I couldn’t help noticing that all the principals in this fascinating story—about how Gertrude Bell single-handedly invented Irak (If I’ve got things right) in the period immediately following the First World War—are now dead and buried, so I thought I’d produce a set of alternative facts and bring them back to life, so we could actually experience Lawrence of Arabia, Vita Sackville West, Winston Churchill and Gertrude Bell, uttering words attributed to them. Of course, I had to pretty them up a bit so as to be presentable for a family audience.
I then turned my attention to my day job, and discovered the Cinématographe was not developed in the 1890s but at least as early as 1865, and found a close-up of the hands of the young Gertrude Bell playing the piano. She evidently didn’t like it much and wrote her mother so in no uncertain terms. I’m sure that I too would have been annoyed by the presence a camera crew and its lights getting in the way of my practising scales.

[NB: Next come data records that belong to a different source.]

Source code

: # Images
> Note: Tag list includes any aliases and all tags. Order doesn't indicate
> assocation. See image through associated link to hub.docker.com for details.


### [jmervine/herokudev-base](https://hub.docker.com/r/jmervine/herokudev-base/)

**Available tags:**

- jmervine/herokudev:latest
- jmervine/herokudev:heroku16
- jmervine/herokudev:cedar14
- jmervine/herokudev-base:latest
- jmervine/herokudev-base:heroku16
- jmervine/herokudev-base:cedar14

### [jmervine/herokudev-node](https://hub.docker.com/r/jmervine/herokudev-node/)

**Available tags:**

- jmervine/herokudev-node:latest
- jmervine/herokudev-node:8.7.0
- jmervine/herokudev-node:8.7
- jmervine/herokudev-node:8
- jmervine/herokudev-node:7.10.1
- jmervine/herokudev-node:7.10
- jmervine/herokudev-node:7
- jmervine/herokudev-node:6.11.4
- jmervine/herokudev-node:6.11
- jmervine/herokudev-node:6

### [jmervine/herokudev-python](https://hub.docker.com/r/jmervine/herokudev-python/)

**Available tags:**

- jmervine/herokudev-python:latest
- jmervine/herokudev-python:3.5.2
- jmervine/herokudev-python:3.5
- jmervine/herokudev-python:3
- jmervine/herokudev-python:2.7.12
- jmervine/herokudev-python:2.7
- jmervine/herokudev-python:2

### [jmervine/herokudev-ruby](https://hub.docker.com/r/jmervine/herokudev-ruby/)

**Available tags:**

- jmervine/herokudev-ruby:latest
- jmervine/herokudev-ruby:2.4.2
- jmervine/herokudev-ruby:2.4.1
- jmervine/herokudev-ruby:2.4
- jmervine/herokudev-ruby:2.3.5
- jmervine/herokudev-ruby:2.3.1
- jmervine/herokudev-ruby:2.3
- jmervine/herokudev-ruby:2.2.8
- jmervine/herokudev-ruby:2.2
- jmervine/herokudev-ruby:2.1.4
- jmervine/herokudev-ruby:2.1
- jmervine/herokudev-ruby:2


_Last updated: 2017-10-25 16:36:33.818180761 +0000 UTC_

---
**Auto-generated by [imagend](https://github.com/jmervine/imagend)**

When Gertrude Bell went to Oxford I found some grand street scenes of the city and its undergraduates in 1886. My register of alternative facts tell me this was long after Donald Trump’s grandfather had sealed a deal with the Lumière brothers to develop their Cinématographe. Even so, pushing the development of Motion Pictures back 30 years is no mean feat, even though it won’t by itself Make America Great.
Meow.
*Letters From Baghdad was nominated for, and won, in the category for Best Use of Footage in a History Feature at the Focal International Awards 2017.
For readers of the IAMHIST Blog who have yet to meet the Office Cat (who writes regularly for the Historical Journal of Film, Radio and Television), you’ll find it a ‘ferocious yet felicitous feline who has assisted in aiding and abetting slovenly television producers and directors since it first saw light in the pages of the History Workshop Journal’. (HJFRT, Vol. 5, No. 2, June 2016: 339). Born in 1976, the Office Cat is no ordinary cat, but a film researcher. It might be fluffy, but unlike human film researchers, for whom it has the greatest respect, never takes ‘no’ for an answer. It specializes in finding film footage that no other film archivist, historian, critic, or other researcher has found before. The Office Cat finds film footage that doesn’t exist or does exist, but not in the ways that film producers or directors would like it to. For example, the Office Cat’s ancestors found footage of the Wright brothers’ first flight, another found footage of the Battle of Jutland. One even unearthed shots of Adolf Hitler marrying Eva Braun in the Führerbunker…
Jerry Kuehl is an independent television producer whose principal but not exclusive interest is visual history. His first grown-up job in television was as a historical advisor to the 26-part 1964 BBC production, The Great War, he was then an associate producer of The World at War, the 26-part series made by Thames Television in the 1970s which set new standards for accuracy and authenticity in the use of film archives. He was the Head of General Studies at the National Film School from 1979 to 1981. In the 1980s, he was a director of Open Media whose productions included After Dark. In the 1990s, he was a writer and consultant to the 24-part CNN production, The Cold War. In 1991, he wrote and co-produced the 4-part La Grande Aventure de la Presse Filmée (English title: The Great Adventure of Newsreels) for France 3. He is responsible for Kuehl’s Reels, a programme series for YouTube which punctures the pretensions of those who misdescribe films sent to the site. He is also responsible for the Office Cat who skewers irresponsible producers and directors in both the Historical Journal of Film, Radio and Television and the IAMHIST Blog. He is the recipient of a lifetime achievement award from FOCAL, the Federation of Commercial Audiovisual Libraries.